I’ve spoken with coffee importers and other roasters about offering certain kinds of coffees, Kona and Blue Mountain for instance.  Cost versus value versus flavor are what it boils down to for us. 

Many times we associate a high price with high quality.  With coffee this can be quite a dubious assertion.  Coffee is a seasonal fruit, it cannot taste the same every year, the same coffee picked at the same time in the same field can be stellar one year, and flat the next.  Supply and demand force a kind of false value on coffee from far away places and many times it’s a near placebo effect that the coffee at such a high cost is therefore that much more flavorful and higher quality.  Though it can be true, for the most part it is not.  You can purchase coffee from Africa, Central and South America at given given time of year that can cup at higher quality levels and have more striking characters as well, for considerably less money.  For this reason it’s hard for us to offer those highly expensive coffees when there are many more available that have a better cup quality and are more abundant worldwide. 

It’s taken a long time to research and wait for the appropriate time to offer a world class experience to Fresnans.  As of now you are in a very small group of people able to have coffee of this caliber (think globally here).  Not just expensive, not just rare, but tremendous cup quality as well. 


In the last 3 years the farm has held a private auction to market this famous coffee.

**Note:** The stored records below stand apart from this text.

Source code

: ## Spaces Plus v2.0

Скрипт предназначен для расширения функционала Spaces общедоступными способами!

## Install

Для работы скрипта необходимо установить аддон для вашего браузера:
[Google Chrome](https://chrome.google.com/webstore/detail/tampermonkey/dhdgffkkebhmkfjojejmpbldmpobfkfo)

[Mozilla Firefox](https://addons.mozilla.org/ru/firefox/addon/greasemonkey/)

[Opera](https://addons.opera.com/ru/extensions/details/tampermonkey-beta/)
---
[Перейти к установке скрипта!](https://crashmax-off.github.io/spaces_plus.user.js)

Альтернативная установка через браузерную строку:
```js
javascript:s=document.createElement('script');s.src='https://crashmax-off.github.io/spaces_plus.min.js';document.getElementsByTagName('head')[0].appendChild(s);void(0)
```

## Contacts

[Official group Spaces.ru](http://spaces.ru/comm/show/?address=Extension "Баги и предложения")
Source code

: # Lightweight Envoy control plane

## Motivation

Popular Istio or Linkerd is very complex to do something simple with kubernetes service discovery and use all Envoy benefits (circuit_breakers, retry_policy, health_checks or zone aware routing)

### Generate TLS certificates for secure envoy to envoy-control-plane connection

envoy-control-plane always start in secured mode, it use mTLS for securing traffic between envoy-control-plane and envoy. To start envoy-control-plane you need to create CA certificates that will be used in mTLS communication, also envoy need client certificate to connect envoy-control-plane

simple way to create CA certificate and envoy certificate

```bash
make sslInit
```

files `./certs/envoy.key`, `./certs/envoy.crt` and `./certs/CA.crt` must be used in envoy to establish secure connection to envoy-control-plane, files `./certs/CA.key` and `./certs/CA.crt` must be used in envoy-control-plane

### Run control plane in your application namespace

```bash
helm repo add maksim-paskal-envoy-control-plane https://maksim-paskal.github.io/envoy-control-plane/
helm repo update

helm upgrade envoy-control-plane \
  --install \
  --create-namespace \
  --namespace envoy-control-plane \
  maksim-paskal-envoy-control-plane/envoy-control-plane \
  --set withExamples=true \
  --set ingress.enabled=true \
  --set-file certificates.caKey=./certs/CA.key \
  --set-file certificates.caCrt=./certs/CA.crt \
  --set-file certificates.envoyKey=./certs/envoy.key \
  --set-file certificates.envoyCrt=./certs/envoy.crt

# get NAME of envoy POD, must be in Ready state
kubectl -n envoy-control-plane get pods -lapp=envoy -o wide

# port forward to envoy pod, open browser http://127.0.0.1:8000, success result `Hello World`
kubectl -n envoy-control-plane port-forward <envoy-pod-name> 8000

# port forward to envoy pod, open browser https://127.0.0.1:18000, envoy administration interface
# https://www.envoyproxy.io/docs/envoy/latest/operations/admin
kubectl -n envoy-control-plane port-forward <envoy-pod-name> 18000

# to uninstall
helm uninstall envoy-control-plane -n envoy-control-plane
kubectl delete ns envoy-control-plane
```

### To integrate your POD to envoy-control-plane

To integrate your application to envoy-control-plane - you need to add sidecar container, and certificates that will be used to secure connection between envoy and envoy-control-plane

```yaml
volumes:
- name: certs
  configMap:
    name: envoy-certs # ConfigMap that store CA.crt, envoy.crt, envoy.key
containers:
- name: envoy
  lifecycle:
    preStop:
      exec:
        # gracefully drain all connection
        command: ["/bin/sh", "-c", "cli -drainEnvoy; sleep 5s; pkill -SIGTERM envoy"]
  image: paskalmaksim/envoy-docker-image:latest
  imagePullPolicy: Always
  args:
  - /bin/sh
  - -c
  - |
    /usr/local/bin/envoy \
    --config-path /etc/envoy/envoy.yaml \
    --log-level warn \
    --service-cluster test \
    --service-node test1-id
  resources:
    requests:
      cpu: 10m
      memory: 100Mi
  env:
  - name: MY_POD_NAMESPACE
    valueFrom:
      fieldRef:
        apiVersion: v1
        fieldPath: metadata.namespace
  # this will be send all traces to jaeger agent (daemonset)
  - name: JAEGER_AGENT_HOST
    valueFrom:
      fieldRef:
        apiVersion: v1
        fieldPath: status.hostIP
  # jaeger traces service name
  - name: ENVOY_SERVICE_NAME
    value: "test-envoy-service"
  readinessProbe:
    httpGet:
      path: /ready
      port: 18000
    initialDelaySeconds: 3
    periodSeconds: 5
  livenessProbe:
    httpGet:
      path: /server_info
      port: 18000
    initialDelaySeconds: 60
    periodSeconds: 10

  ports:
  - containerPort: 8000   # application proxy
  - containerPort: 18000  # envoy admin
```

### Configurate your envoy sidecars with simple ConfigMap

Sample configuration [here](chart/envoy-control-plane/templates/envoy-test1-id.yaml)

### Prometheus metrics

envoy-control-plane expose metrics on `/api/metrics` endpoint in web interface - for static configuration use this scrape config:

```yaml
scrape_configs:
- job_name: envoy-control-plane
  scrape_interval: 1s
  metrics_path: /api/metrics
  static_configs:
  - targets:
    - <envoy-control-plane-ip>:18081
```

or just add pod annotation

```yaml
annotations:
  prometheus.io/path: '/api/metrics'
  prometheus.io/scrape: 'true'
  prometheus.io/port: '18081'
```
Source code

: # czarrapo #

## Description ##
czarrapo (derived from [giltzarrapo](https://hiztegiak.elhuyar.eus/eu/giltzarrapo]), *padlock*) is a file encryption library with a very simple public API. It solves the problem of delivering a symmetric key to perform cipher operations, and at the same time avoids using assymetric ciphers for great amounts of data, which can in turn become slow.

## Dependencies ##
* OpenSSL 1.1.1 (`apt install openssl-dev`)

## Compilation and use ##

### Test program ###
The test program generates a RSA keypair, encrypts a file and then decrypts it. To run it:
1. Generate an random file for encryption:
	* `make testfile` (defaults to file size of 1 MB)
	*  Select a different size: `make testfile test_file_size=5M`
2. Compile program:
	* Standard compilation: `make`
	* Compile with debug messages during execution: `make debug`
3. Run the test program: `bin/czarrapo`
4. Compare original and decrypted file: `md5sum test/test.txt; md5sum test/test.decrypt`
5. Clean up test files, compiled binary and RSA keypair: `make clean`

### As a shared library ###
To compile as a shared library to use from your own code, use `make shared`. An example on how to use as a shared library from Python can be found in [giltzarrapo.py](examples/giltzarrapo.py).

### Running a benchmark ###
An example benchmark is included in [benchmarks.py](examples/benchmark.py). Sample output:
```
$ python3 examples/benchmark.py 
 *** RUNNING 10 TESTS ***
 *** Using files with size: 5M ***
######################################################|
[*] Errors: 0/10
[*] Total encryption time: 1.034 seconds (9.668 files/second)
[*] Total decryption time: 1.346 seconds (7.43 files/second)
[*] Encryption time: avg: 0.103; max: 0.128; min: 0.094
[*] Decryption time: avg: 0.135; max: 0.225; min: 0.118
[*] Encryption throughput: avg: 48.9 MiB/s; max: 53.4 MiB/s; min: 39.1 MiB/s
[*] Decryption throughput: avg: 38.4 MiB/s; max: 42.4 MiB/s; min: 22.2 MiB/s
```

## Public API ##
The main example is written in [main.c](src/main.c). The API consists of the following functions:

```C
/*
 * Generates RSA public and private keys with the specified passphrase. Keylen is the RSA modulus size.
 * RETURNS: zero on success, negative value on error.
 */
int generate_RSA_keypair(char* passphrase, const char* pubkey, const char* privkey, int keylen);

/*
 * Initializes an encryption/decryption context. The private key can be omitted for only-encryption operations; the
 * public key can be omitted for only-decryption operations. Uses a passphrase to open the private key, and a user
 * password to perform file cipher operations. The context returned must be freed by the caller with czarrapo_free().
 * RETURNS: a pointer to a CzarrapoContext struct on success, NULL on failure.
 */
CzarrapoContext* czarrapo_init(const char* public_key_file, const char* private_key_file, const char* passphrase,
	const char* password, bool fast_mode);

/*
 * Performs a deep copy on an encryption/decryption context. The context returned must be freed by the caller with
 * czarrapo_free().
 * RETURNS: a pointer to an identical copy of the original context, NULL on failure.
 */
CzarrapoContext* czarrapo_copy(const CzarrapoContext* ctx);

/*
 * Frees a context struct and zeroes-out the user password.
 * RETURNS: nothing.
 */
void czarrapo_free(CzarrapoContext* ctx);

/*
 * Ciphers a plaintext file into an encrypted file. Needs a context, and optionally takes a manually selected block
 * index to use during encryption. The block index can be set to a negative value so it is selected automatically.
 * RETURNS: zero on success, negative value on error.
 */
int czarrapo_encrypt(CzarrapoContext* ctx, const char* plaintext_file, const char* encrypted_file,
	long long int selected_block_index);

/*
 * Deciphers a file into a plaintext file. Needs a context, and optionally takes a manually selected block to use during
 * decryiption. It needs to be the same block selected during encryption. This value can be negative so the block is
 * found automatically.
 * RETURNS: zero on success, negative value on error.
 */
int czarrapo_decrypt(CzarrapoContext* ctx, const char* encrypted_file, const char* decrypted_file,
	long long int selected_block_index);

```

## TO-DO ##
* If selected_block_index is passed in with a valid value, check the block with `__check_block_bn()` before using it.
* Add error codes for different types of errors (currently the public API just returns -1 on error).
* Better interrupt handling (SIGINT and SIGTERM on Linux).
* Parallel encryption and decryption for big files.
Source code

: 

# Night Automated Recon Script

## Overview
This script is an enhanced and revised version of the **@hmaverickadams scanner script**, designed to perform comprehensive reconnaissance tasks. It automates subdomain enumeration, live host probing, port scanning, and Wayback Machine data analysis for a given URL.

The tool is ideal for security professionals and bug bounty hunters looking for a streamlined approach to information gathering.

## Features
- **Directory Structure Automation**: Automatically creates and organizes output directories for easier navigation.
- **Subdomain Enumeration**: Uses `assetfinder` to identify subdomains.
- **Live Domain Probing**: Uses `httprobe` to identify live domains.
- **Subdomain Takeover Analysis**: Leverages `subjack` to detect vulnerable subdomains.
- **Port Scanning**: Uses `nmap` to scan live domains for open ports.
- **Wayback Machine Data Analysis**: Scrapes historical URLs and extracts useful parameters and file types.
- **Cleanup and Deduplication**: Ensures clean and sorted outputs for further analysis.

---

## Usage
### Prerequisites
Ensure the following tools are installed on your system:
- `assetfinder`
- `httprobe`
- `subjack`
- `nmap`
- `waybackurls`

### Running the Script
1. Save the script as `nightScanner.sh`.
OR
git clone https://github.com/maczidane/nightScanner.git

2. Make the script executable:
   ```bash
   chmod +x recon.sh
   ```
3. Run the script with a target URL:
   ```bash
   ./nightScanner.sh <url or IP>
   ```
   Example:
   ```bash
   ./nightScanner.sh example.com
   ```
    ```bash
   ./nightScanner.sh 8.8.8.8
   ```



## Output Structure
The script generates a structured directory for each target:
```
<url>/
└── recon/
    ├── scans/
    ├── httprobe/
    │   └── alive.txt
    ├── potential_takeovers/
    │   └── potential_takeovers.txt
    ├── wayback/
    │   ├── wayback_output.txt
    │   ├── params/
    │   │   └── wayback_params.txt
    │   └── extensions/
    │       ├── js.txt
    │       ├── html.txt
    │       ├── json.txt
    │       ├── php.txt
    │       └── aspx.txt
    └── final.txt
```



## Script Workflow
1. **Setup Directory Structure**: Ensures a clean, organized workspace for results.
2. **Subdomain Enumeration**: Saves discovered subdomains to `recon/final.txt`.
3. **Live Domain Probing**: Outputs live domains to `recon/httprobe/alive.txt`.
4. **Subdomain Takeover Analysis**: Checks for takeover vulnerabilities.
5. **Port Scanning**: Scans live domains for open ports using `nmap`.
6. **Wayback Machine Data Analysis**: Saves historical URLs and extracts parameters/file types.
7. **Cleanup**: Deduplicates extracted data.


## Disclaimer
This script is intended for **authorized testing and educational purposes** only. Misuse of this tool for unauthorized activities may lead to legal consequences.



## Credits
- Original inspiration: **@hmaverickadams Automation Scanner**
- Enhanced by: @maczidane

This was a mixed blessing: on the one hand this careful separation of Gesha lots by location or plot on the farm and by harvest date meant that we could compare and chose based on cup quality. Mario is the original Gesha area on the farm in Jaramillo, not one of the new areas they have since planted. It is located between 1500-1650 meters, harvested during the month of February, 2010. Gesha (often spelled, wishfully, as Geisha, but this is not correct) is a cultivar with strong Ethiopian roots. It’s rare that a coffee varietal announces itself so clearly in the cup flavors as the Gesha cultivar does in Panamanian coffee. It’s extremely floral in the aromatics, with loads of tropical fruit. It is light bodied and delicate on one hand, yet extremely flavorful and long-lasting on the palate. There is no other coffee quite like it. And other farms that have cultivated Gesha don’t attain the cup quality of the best Esmeralda Gesha. The Esmeralda Gesha makes blind cupping almost senseless.  It is that dry fragrance that lets you know right away what is coming when the water hits the cup: incredible sweet floral, citrus blossom, sweet honey perfume atomized into the air. In terms of intensity, fruited and floral aspects, wet-processed Ethiopians and Kenyas are more in league with Gesha than any other Central American coffee. But it is difficult to price this sort of cup character. And when it is as exotic and, frankly, extraterrestrial as the Esmeralda Gesha, it is even more hard to quantify. In tasting the Gesha coffees, the cup flavors might seem less intense than the extreme aromatics. As the cup cools, perceived intensity and brightness will increase exponentially.

Cupping Notes

Aromatically Gesha from Esmeralda is a treat. Mario Enero is sweet in the dry fragrance. Jasmine and honeysuckle floral accent with berry fruits peach and dried apricot, Enero is the classic Esmeralda Gesha coffee. Honey and mild graham cracker hints are evident too. The wet aroma also has distinct jasmine, as well as cherry notes, honey, caramel, and soft milk chocolate at slightly darker roast levels. The cup has a light-yet-juicy body. Interestingly, after these knock-out aromatics, the first sip of the hot brew can be a little bit underwhelming. Wait for the temperature to drop a few degrees and it really “opens up.” Enero is less fruity from the later harvests on the Mario plot, with a more honey and jasmine flavor profile. There is a wonderful Bourbon vanilla bean note in the afternose. The cup has tight knit flavors, brightness and body. As it heads toward room temperature, the sweetness really turns up, and added to jasmine, honey and vanilla are bright raspberry notes with hints of bergamot orange.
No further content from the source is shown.